Records for this task —
= = = =

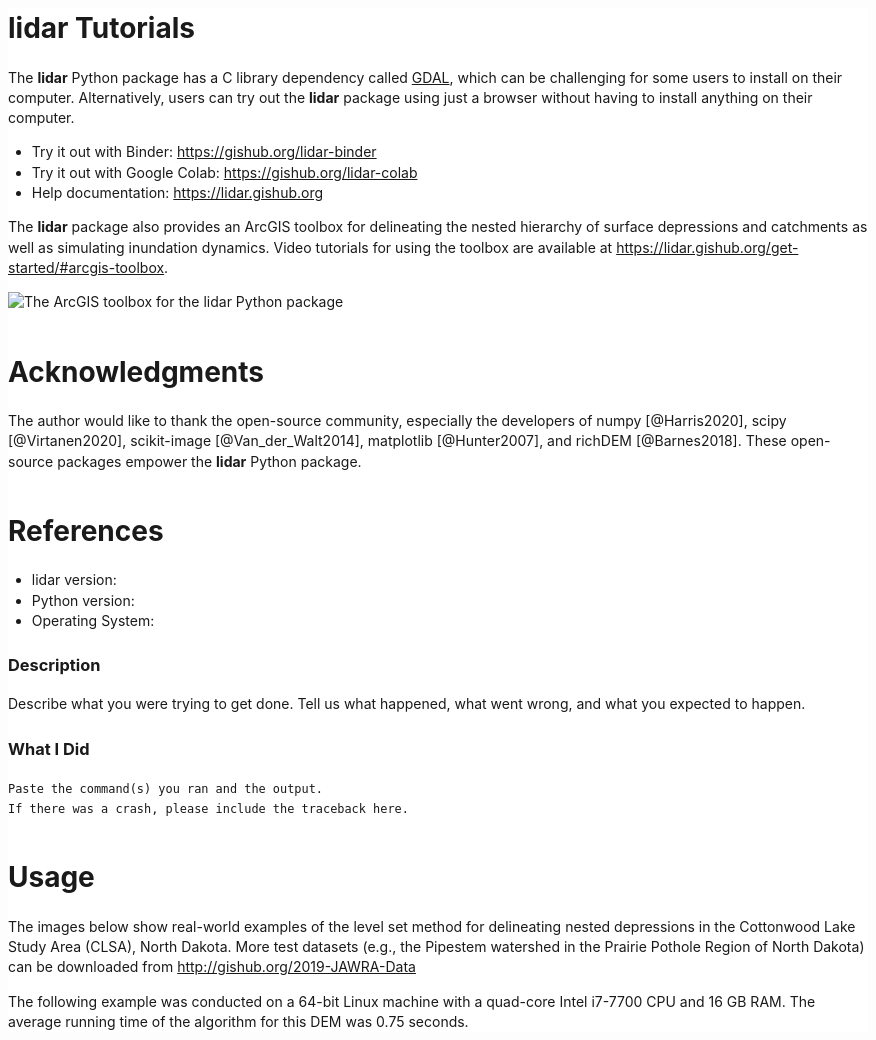 # lidar Tutorials

The **lidar** Python package has a C library dependency called [GDAL](https://gdal.org/index.html), which can be challenging for some users to install on their computer. Alternatively, users can try out the **lidar** package using just a browser without having to install anything on their computer.

-   Try it out with Binder: <https://gishub.org/lidar-binder>
-   Try it out with Google Colab: <https://gishub.org/lidar-colab>
-   Help documentation: <https://lidar.gishub.org>

The **lidar** package also provides an ArcGIS toolbox for delineating the nested hierarchy of surface depressions and catchments as well as simulating inundation dynamics. Video tutorials for using the toolbox are available at <https://lidar.gishub.org/get-started/#arcgis-toolbox>.

![The ArcGIS toolbox for the lidar Python package](https://raw.githubusercontent.com/giswqs/lidar/master/images/toolbox_0.png)

# Acknowledgments

The author would like to thank the open-source community, especially the developers of numpy [@Harris2020], scipy [@Virtanen2020], scikit-image [@Van_der_Walt2014], matplotlib [@Hunter2007], and richDEM [@Barnes2018]. These open-source packages empower the **lidar** Python package.

# References
* lidar version:
* Python version:
* Operating System:

### Description

Describe what you were trying to get done.
Tell us what happened, what went wrong, and what you expected to happen.

### What I Did

```
Paste the command(s) you ran and the output.
If there was a crash, please include the traceback here.
```
# Usage

The images below show real-world examples of the level set method for
delineating nested depressions in the Cottonwood Lake Study Area (CLSA),
North Dakota. More test datasets (e.g., the Pipestem watershed in the
Prairie Pothole Region of North Dakota) can be downloaded from
<http://gishub.org/2019-JAWRA-Data>

The following example was conducted on a 64-bit Linux machine with a
quad-core Intel i7-7700 CPU and 16 GB RAM. The average running time of
the algorithm for this DEM was 0.75 seconds.
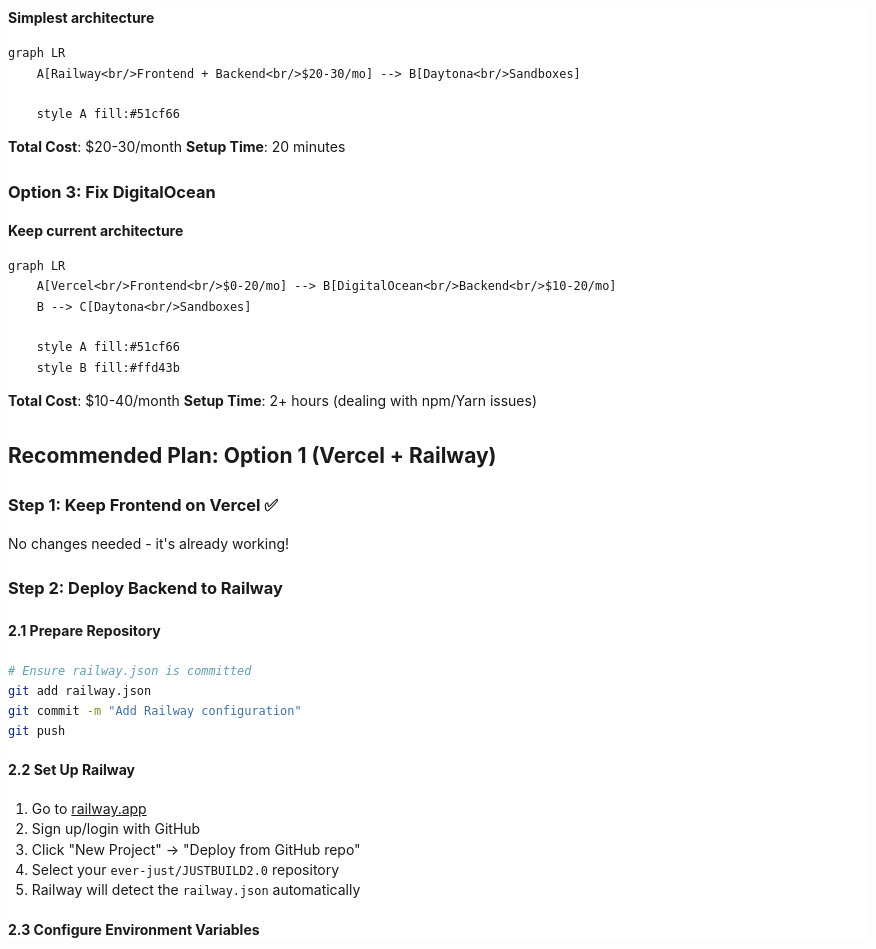 **Simplest architecture**

```mermaid
graph LR
    A[Railway<br/>Frontend + Backend<br/>$20-30/mo] --> B[Daytona<br/>Sandboxes]

    style A fill:#51cf66
```

**Total Cost**: $20-30/month
**Setup Time**: 20 minutes

### Option 3: Fix DigitalOcean

**Keep current architecture**

```mermaid
graph LR
    A[Vercel<br/>Frontend<br/>$0-20/mo] --> B[DigitalOcean<br/>Backend<br/>$10-20/mo]
    B --> C[Daytona<br/>Sandboxes]

    style A fill:#51cf66
    style B fill:#ffd43b
```

**Total Cost**: $10-40/month
**Setup Time**: 2+ hours (dealing with npm/Yarn issues)

## Recommended Plan: Option 1 (Vercel + Railway)

### Step 1: Keep Frontend on Vercel ✅

No changes needed - it's already working!

### Step 2: Deploy Backend to Railway

#### 2.1 Prepare Repository

```bash
# Ensure railway.json is committed
git add railway.json
git commit -m "Add Railway configuration"
git push
```

#### 2.2 Set Up Railway

1. Go to [railway.app](https://railway.app)
2. Sign up/login with GitHub
3. Click "New Project" → "Deploy from GitHub repo"
4. Select your `ever-just/JUSTBUILD2.0` repository
5. Railway will detect the `railway.json` automatically

#### 2.3 Configure Environment Variables
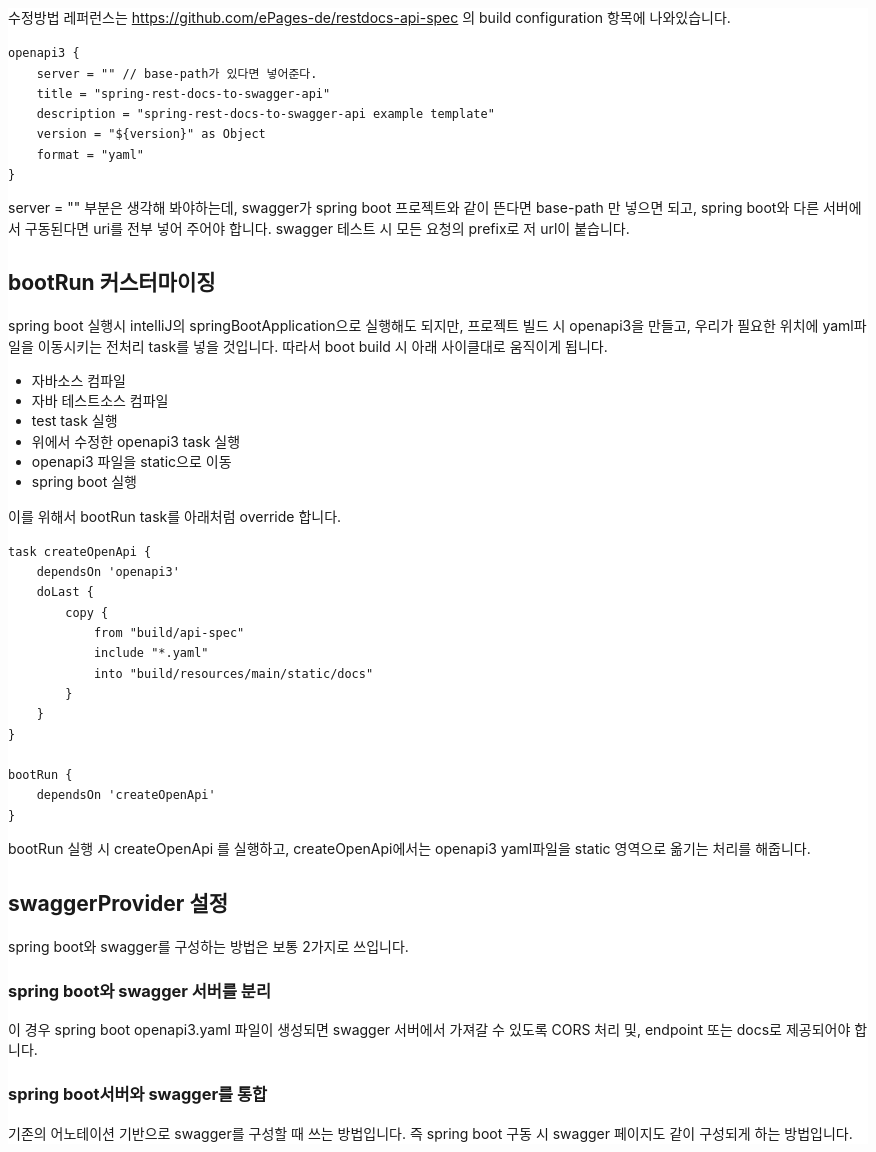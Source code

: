 수정방법 레퍼런스는 https://github.com/ePages-de/restdocs-api-spec 의 build configuration 항목에 나와있습니다.

```
openapi3 {
    server = "" // base-path가 있다면 넣어준다.
    title = "spring-rest-docs-to-swagger-api"
    description = "spring-rest-docs-to-swagger-api example template"
    version = "${version}" as Object
    format = "yaml"
}
```

server = "" 부분은 생각해 봐야하는데, swagger가 spring boot 프로젝트와 같이 뜬다면 base-path 만 넣으면 되고, spring boot와 다른 서버에서 구동된다면 uri를 전부 넣어 주어야 합니다. swagger 테스트 시 모든 요청의 prefix로 저 url이 붙습니다.

## bootRun 커스터마이징
spring boot 실행시 intelliJ의 springBootApplication으로 실행해도 되지만, 프로젝트 빌드 시 openapi3을 만들고, 우리가 필요한 위치에 yaml파일을 이동시키는 전처리 task를 넣을 것입니다. 따라서 boot build 시 아래 사이클대로 움직이게 됩니다.

- 자바소스 컴파일
- 자바 테스트소스 컴파일
- test task 실행
- 위에서 수정한 openapi3 task 실행
- openapi3 파일을 static으로 이동
- spring boot 실행

이를 위해서 bootRun task를 아래처럼 override 합니다.
```
task createOpenApi {
    dependsOn 'openapi3'
    doLast {
        copy {
            from "build/api-spec"
            include "*.yaml"
            into "build/resources/main/static/docs"
        }
    }
}

bootRun {
    dependsOn 'createOpenApi'
}
```
bootRun 실행 시 createOpenApi 를 실행하고, createOpenApi에서는 openapi3 yaml파일을 static 영역으로 옮기는 처리를 해줍니다.

## swaggerProvider 설정
spring boot와 swagger를 구성하는 방법은 보통 2가지로 쓰입니다.

### spring boot와 swagger 서버를 분리
이 경우 spring boot openapi3.yaml 파일이 생성되면 swagger 서버에서 가져갈 수 있도록 CORS 처리 및, endpoint 또는 docs로 제공되어야 합니다.
### spring boot서버와 swagger를 통합
기존의 어노테이션 기반으로 swagger를 구성할 때 쓰는 방법입니다. 즉 spring boot 구동 시 swagger 페이지도 같이 구성되게 하는 방법입니다.
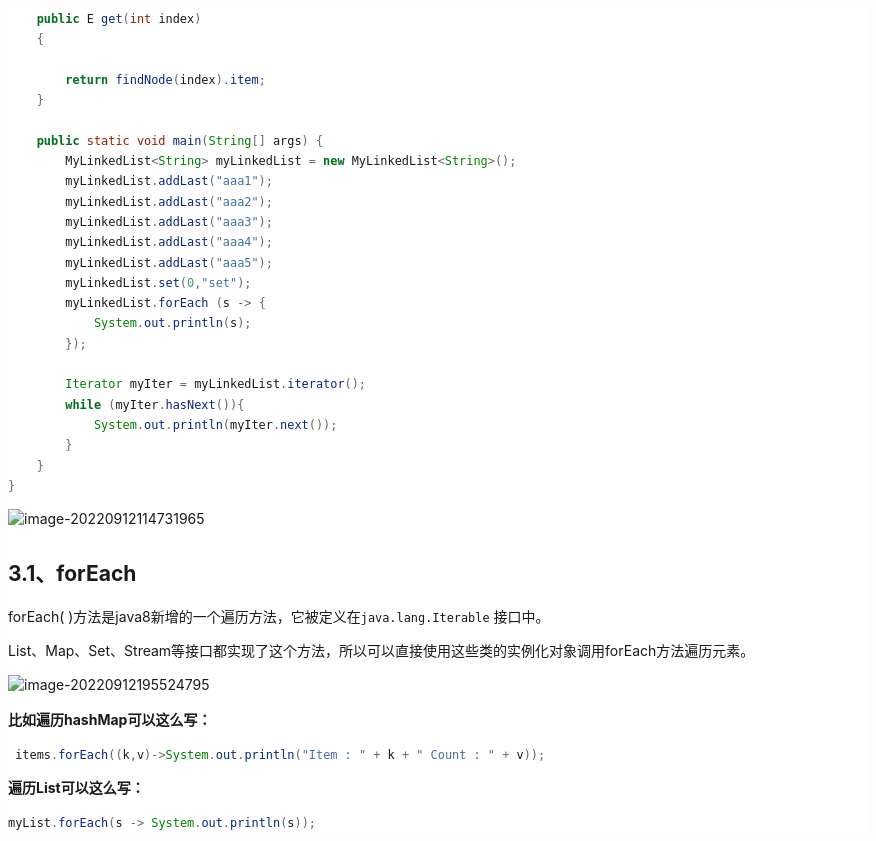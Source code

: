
 ```java
	public E get(int index)
	{
		
		return findNode(index).item;
	}

	public static void main(String[] args) {
		MyLinkedList<String> myLinkedList = new MyLinkedList<String>();
		myLinkedList.addLast("aaa1");
		myLinkedList.addLast("aaa2");
		myLinkedList.addLast("aaa3");
		myLinkedList.addLast("aaa4");
		myLinkedList.addLast("aaa5");
		myLinkedList.set(0,"set");
		myLinkedList.forEach (s -> {
			System.out.println(s);
		});

		Iterator myIter = myLinkedList.iterator();
		while (myIter.hasNext()){
			System.out.println(myIter.next());
		}
	}
}
```

![image-20220912114731965](https://raw.githubusercontent.com/SAH01/wordpress-img/master/imgs/image-20220912114731965.png)

## 3.1、forEach

forEach( )方法是java8新增的一个遍历方法，它被定义在`java.lang.Iterable` 接口中。

List、Map、Set、Stream等接口都实现了这个方法，所以可以直接使用这些类的实例化对象调用forEach方法遍历元素。

![image-20220912195524795](https://raw.githubusercontent.com/SAH01/wordpress-img/master/imgs/image-20220912195524795.png)

**比如遍历hashMap可以这么写：**

```java
 items.forEach((k,v)->System.out.println("Item : " + k + " Count : " + v));
```

**遍历List可以这么写：**

```java
myList.forEach(s -> System.out.println(s)); 
```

= = = =

Task directions —
Check every line of the entries for "include" and report how many lines contain it, without any other words.

The answer —
2